What needs to be done - In the listing below, the answer starts at the line that has "at project defense" and stops after the line that has "The project requires"; please repeat that part exactly and nothing more.

=== Section Start ===

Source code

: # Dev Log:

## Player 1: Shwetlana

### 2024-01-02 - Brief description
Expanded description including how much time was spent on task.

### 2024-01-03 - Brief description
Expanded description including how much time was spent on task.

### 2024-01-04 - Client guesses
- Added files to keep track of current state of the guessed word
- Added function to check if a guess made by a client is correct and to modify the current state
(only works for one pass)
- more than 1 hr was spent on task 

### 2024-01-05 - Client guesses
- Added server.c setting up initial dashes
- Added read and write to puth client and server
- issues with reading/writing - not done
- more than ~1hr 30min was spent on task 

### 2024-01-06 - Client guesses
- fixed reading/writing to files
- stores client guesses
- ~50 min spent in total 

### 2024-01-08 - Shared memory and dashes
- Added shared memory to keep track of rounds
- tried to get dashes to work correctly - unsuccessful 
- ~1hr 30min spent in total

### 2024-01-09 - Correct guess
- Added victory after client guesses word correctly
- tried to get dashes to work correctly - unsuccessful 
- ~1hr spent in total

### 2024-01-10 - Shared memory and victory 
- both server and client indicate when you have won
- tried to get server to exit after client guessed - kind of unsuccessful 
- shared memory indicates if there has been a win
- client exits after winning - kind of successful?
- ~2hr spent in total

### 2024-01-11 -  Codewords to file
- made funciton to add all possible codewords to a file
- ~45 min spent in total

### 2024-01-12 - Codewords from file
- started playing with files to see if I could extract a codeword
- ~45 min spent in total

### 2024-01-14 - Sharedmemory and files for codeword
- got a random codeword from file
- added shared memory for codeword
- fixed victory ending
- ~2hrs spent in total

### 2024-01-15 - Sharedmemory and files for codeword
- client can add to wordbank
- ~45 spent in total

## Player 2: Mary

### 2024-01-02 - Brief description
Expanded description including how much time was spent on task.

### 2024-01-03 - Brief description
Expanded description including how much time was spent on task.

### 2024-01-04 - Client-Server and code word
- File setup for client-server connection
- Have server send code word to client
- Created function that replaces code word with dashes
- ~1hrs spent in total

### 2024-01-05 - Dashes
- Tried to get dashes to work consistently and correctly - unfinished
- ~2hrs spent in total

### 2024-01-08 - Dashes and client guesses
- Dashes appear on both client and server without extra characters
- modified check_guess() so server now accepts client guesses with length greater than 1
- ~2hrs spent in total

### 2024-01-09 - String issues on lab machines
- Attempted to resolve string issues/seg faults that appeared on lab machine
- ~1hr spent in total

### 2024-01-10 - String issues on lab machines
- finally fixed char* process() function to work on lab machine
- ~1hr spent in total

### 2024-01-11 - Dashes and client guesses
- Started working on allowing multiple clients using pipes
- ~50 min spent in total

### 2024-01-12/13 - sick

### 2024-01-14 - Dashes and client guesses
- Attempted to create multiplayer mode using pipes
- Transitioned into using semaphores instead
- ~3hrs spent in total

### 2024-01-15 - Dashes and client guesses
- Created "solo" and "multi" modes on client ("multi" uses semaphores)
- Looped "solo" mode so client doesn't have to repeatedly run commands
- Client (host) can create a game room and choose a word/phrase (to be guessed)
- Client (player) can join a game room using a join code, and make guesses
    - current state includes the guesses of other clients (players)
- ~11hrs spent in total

=== Section End ===
=== Section Start ===

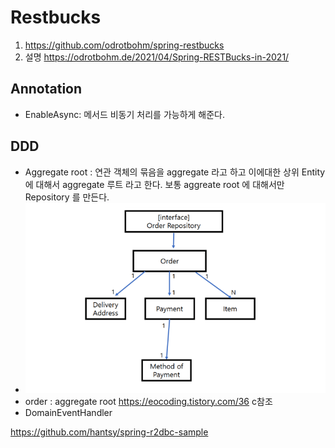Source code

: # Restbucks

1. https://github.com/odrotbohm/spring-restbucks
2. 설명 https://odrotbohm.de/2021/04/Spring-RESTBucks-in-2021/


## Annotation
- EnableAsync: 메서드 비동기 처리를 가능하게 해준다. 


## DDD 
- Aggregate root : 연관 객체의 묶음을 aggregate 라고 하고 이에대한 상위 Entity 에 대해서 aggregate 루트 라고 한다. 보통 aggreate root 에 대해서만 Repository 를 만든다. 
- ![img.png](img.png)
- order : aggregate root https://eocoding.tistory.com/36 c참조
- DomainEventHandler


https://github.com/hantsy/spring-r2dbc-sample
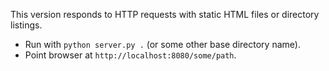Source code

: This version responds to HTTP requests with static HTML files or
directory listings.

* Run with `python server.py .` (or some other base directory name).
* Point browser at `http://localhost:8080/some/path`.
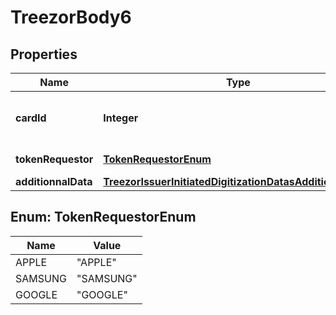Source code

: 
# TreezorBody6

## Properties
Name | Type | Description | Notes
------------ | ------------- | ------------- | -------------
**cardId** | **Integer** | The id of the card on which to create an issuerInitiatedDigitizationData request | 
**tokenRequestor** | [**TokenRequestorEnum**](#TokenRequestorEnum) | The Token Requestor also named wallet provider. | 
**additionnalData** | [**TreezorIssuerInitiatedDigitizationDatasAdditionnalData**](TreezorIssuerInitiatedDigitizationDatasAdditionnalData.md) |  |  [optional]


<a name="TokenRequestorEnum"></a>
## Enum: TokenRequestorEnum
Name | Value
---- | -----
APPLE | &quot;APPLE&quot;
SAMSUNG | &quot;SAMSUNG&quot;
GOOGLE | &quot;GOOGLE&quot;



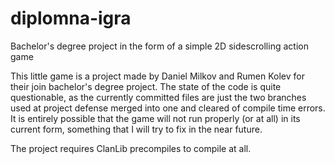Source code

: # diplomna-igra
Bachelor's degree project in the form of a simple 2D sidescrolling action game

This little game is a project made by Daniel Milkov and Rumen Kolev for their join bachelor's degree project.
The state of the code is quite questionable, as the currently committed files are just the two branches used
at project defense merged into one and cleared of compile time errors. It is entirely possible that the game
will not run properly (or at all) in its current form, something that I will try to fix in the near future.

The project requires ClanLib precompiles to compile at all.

=== Section End ===
=== Section Start ===

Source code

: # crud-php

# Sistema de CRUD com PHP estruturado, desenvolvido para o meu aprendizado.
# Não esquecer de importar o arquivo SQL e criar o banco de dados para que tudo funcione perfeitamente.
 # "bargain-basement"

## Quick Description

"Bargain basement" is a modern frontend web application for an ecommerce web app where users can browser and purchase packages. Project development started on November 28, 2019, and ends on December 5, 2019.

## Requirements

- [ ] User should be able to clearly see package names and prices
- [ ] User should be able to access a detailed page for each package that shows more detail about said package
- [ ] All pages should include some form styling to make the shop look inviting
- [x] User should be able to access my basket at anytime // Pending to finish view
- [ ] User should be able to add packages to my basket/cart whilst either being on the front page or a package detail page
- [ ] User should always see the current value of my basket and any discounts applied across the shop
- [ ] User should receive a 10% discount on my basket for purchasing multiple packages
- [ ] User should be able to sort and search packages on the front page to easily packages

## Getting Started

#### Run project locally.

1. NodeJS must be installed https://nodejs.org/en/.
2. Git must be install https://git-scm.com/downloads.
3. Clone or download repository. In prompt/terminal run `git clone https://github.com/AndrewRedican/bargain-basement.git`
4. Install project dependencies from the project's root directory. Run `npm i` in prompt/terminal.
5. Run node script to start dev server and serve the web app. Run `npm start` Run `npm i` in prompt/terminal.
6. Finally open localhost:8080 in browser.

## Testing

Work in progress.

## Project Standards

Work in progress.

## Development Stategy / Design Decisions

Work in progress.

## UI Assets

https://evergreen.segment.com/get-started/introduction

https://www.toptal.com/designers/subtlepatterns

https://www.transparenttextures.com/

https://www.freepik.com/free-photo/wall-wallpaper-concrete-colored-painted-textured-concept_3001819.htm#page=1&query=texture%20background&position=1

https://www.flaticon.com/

=== Section End ===

Answer box -
at project defense merged into one and cleared of compile time errors. It is entirely possible that the game
will not run properly (or at all) in its current form, something that I will try to fix in the near future.

The project requires ClanLib precompiles to compile at all.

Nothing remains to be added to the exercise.